NAW- You have tackled in Fire Under Ash, the deeply rooted class divide, an oft attacked aspect of Indian society. So what makes your story unique?
There have not been many novels in English about Delhi today, i.e. the whole phenomenon of Delhi and how it’s changed in the last fifteen years. Of course, broadly speaking it’s about class divide but the novel deals with a specific moment in Delhi and with conflicts that arise out of these particular characters. The book is also a coming of age story, which usually implies a positive development, but in my book the characters’ coming of age and maturing turns out to be quite negative. And maybe that’s what becoming more human is also about: having to make increasingly difficult choices in which sometimes you choose the more selfish path or a path which requires you to lie to yourself and dismiss other options with more confidence and ease. I think these are all aspects that, though very concrete and local, also have relevance beyond Delhi and India.
NAW- Tell us about your other works.
I’ve written short stories and essays, which have been published in the US, UK and India. I also have a parallel life as a translator and editor within the academic field of Performance Studies. I’ve translated a book by the eminent German theatre scholar Erika Fischer-Lichte and co-edited a book of essays with her, both published by Routledge.
NAW- Tell us about your publishing journey.
I started writing the novel, then applied to an MFA programme with it and ended up going to Boston University for a year. The MFA worked as a catalyst for me, allowing me the time and space only to write and think about my book. I wrote the novel in the years following the MFA and it was accepted for publication shortly after I finished it.
NAW- Tell us about yourself. What do you do when you are not writing?
Fretting about not writing! And thinking about food–cooking and eating it! My father jokes that if I get bored of writing I can open a restaurant. I’m always on the lookout for new ingredients or recipes. I enjoy exploring different vegetable and food markets in Delhi, or having a plate of chhole at Evergreen, or the Andhra Bhawan thali or sitaphal ice cream at Natural’s in Mumbai or Bangalore. Food and cooking to me suggests the perfect balance between adventure and comfort, in Delhi as in Berlin, though one of my big pleasures in Berlin is also going on long bicycle rides around the city, which I wish I could do in Delhi as well.
NAW- Please name your favourite writers. Are there any who you’d like to name as an inspiration?

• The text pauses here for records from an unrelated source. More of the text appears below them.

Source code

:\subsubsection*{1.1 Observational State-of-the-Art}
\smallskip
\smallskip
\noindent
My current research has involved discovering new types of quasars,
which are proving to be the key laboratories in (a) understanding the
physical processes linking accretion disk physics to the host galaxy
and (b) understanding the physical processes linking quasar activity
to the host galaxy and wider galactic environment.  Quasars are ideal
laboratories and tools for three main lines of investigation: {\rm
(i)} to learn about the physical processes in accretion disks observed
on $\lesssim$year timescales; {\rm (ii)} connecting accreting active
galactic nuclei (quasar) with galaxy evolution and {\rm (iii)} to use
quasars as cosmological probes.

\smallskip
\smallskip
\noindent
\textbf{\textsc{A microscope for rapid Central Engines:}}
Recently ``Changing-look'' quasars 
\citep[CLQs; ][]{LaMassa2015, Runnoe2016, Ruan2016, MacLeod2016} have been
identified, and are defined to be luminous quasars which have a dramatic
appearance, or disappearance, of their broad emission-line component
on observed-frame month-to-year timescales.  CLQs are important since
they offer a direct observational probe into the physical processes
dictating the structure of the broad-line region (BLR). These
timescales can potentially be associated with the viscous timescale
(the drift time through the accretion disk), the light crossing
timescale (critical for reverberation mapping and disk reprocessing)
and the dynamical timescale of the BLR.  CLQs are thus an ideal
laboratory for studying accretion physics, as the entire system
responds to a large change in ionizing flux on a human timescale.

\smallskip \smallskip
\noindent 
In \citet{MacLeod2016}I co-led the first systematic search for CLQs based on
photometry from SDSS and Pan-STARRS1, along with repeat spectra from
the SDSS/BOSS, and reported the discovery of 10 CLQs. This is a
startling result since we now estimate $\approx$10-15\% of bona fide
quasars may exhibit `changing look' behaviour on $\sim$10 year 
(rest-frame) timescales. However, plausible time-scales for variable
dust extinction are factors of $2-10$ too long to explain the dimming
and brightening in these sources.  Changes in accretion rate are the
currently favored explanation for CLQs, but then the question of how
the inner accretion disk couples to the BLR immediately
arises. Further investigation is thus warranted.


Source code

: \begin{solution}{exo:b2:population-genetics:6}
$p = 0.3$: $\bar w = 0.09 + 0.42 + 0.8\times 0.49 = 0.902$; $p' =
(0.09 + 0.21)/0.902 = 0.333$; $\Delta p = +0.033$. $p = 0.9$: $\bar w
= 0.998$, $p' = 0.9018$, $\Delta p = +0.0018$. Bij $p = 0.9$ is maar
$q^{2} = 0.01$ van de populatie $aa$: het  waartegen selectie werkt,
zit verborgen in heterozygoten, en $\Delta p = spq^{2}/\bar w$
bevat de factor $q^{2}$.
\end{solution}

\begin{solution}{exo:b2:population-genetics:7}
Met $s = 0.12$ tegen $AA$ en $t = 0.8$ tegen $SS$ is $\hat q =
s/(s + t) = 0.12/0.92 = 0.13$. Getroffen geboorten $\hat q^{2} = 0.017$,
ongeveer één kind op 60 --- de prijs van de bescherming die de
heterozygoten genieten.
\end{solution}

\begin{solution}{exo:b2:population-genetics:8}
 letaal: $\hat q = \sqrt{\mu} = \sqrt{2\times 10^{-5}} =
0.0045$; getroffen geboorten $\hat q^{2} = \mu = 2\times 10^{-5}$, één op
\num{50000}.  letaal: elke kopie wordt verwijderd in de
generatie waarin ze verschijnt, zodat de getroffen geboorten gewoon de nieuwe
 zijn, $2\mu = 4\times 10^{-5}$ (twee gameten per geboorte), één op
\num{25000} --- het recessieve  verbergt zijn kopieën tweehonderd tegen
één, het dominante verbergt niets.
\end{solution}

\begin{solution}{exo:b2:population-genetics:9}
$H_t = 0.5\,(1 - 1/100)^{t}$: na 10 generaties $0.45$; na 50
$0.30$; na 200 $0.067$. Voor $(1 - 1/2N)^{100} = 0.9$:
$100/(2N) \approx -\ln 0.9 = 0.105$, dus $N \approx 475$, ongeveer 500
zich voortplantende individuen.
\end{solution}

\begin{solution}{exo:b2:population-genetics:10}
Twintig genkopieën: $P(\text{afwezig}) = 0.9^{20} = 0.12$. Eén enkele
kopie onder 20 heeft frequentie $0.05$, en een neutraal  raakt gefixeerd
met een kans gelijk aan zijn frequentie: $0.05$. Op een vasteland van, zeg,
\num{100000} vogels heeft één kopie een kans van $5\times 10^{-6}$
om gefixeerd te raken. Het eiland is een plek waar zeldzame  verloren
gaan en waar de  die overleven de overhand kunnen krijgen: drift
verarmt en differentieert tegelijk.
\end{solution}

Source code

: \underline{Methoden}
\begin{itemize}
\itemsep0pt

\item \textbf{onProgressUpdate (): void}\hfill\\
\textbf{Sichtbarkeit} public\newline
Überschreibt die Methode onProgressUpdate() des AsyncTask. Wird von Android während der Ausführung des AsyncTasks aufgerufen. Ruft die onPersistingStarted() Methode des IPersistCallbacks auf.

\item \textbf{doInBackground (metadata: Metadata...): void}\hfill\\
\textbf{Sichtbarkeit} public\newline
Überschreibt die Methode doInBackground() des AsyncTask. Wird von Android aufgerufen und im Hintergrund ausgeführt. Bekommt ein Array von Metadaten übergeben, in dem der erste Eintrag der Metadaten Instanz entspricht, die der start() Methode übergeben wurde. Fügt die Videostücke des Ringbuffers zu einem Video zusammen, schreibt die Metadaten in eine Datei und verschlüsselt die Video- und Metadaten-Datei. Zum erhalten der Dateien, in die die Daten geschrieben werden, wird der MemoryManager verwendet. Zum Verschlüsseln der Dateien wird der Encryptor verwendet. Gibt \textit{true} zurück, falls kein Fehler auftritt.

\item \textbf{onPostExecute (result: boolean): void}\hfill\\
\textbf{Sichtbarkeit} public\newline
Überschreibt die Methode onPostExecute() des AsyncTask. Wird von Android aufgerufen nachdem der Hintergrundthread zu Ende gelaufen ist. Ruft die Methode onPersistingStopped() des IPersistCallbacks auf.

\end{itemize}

That’s a hard question, because you don’t necessarily write like the people who influenced you. It’s more about something in their work that really shook you and that stays with you vividly. Vladimir Nabokov, V.S. Naipaul, Richard Yates, Arun Kolatkar, Geoffrey Chaucer, Robert Walser and James Baldwin all had that effect on me. They all wrote books that made me want to be a writer. Recent novels that I felt a close affinity to include A Visit from the Goon Squad by Jennifer Egan, Half of a Yellow Sun by Chimamanda Adichie and Madeleine Thien’s Dogs at the Perimeter. All of the above writers are masterful stylists—the books read as if every single word was carefully chosen. And their characters are all people I somehow recognise, though they are often far away from my own experience.
NAW-What are you currently reading?
I’m reading a novel by the Australian writer Christos Tsiolkas entitled The Slap and former Cabinet Secretary T.S.R. Subramaniam’s memoir called Journeys Through Babudom and Netaland.
NAW- What will you be working on next?
I recently started writing my second novel, though lately I’ve been a bit distracted due to the launches of Fire Under Ash in various cities in India, where I’ve been giving readings and participating in literary festivals.